The gender disparity highlighted by these measures can be clearly observed through the evidence at hand. For instance, Pakistan has a very low rate of female labour-force participation compared to their male counterparts (25% vs. 82%) [24]. In addition, adult women had less secondary-school education than males (26.7% vs. 47.3%) [23]. Concomitantly, low educational opportunities and poor educational achievement lead to low empowerment among women, particularly those who live in remote areas of the country [25, 26]. The situation is further exacerbated when female parliamentarians in Pakistan appear to be bound by patriarchal beliefs and practices when they could realize empowerment. In such circumstances, the notion of empowerment in Pakistan appears to be only theoretical without any sense of practical embodiment [27].
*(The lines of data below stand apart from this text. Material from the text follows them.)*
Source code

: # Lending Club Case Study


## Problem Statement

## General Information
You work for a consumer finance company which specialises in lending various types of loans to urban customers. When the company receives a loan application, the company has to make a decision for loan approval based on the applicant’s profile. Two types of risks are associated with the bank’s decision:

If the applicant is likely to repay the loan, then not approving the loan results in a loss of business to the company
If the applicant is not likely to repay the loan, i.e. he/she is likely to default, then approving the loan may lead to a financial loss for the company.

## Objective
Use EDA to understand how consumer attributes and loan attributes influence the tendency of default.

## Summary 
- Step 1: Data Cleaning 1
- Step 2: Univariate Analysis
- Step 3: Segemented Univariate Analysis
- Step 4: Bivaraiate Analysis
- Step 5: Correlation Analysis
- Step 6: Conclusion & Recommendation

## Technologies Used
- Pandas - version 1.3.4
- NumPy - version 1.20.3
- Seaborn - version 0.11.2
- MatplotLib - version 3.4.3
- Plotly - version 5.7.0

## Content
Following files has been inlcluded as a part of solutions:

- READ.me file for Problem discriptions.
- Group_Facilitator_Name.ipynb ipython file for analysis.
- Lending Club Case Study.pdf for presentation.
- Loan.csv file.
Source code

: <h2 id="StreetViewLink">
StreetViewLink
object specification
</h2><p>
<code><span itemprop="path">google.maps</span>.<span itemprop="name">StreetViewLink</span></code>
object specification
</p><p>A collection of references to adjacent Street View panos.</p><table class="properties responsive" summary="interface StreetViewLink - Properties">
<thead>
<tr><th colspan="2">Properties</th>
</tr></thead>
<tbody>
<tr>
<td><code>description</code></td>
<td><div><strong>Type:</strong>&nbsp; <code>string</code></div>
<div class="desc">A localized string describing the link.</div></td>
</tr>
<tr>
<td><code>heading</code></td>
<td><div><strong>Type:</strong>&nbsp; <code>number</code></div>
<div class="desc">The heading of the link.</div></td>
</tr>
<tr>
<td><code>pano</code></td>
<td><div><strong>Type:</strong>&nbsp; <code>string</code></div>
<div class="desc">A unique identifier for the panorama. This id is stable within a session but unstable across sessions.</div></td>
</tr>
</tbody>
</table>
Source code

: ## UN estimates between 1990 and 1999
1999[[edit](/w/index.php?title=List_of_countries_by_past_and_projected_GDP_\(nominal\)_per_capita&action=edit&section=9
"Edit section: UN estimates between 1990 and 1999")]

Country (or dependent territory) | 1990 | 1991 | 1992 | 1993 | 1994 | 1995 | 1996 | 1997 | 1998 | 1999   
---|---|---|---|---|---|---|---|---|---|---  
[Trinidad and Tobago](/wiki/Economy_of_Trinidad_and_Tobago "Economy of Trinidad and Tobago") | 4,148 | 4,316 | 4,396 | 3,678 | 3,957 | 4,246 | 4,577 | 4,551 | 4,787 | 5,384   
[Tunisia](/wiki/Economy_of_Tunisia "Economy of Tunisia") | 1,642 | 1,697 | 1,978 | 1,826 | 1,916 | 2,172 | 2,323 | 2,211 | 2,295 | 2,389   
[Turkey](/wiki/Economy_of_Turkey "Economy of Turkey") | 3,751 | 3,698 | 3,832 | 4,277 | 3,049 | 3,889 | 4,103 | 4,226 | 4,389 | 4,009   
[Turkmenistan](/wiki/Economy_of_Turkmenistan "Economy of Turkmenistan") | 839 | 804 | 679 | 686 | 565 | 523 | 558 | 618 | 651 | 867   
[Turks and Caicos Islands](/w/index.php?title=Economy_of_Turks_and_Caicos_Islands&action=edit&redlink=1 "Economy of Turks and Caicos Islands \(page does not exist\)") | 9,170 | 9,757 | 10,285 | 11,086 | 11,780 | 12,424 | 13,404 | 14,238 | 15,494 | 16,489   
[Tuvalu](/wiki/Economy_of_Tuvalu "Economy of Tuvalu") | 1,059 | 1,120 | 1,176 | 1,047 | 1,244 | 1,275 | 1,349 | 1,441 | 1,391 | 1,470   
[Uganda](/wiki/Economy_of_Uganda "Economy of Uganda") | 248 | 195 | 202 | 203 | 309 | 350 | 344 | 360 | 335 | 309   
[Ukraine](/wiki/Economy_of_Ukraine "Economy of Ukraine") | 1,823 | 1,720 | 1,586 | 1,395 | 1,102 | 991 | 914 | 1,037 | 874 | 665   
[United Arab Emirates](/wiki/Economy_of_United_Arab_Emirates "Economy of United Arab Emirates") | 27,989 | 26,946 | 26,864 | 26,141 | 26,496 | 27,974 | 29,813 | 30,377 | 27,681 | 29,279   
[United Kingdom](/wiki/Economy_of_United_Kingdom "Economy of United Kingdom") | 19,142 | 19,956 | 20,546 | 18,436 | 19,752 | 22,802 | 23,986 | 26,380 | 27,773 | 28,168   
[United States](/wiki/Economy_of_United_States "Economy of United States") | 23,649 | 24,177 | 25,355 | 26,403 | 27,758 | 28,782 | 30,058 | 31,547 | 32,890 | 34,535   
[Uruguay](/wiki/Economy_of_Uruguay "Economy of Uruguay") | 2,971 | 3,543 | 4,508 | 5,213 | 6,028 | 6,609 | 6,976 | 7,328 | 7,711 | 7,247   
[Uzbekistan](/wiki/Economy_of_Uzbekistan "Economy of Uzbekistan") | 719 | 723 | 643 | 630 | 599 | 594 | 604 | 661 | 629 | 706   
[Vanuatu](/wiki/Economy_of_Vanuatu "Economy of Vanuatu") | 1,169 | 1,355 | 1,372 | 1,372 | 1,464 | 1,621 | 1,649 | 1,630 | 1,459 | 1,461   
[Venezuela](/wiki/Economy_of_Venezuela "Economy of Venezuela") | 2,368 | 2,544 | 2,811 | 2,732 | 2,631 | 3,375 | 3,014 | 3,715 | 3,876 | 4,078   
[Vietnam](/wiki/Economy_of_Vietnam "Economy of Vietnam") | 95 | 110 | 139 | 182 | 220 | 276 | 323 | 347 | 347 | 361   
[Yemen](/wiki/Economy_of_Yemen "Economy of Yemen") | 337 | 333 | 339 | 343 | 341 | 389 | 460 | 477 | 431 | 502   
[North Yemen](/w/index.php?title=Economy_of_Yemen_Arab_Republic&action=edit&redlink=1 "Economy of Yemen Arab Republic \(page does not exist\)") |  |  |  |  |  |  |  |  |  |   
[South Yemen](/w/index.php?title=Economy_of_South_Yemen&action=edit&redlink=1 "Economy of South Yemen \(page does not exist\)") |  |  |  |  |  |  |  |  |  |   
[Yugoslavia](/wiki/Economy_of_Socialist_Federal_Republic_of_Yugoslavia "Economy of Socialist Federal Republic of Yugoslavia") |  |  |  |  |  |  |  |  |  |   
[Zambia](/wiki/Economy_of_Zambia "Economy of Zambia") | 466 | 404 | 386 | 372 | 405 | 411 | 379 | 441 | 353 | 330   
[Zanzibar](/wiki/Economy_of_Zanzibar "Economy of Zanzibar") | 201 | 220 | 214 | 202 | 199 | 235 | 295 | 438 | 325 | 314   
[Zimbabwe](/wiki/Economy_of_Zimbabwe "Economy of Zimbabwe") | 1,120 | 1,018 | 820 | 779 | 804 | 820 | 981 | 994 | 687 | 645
Against this backdrop of a persistently bleak situation for women’s empowerment in the country, the government of Pakistan has launched some targeted actions, such as the National Policy of Development and Empowerment in 2002, which aimed to improve the economic, social, and political empowerment of women. Additionally, the number of seats reserved for women in both the Senate and the National and Provincial Assemblies has also been increased. Nevertheless, women in Pakistan are still subjected to unequal power relations, and are less authorized to make decisions about their own lives [28]. The country stands among the lowest in the world in terms of women’s empowerment, even though almost half its population is made up of women, and empowering them could improve the overall well-being of society. There is a paucity of literature empirically conceptualising women’s empowerment and its determinants in Pakistan. For that reason, we have adapted the framework developed by Mahmud et al. [8], which conceptualizes women’s empowerment as a dynamic and multi-dimensional process. By the same token, the framework of the present study encompasses four major determinants: demographic, economic, social, and information-exposure factors. Likewise, it denotes two major dimensions of women empowerment, which are decision-making and ownership. Decision-making involves decisions about healthcare, economic affairs, and mobility issues. Ownership includes the ownership of house and land. Conceptualizing the determinants and dimensions of women’s empowerment with empirical and representative data is the unique aspect of the study, which adds to the body of knowledge. The theoretical framework used to explain the link between the determinants and dimensions of women’s empowerment is given in Fig. 1. The results of the present study help to present policy implications for enhancing women’s status in Pakistan.

Fig. 1
figure 1

Conceptualization of determinants and dimensions of women’s empowerment

Methods

This study is based on secondary data from the two nationally representative Pakistan Demographic and Health Surveys (PDHSs) 2012–13 and 2017–18 [29]. These are the third and fourth such surveys conducted as part of the MEASURE DHS International Series, whose sample was selected with the help of the Pakistan Bureau of Statistics. The present study used the secondary data of PDHS 2012–13 and 2017–18, drawn by two-stage stratified sample design, consisting of 13,558 and 15,068 currently ever-married women aged 15–49 years, respectively. Both PDHSs deployed a cross-sectional study design with the primary objective to provide up-dated estimates on basic demographic, health, and domestic violence indicators. The present study used data from the woman’s questionnaire.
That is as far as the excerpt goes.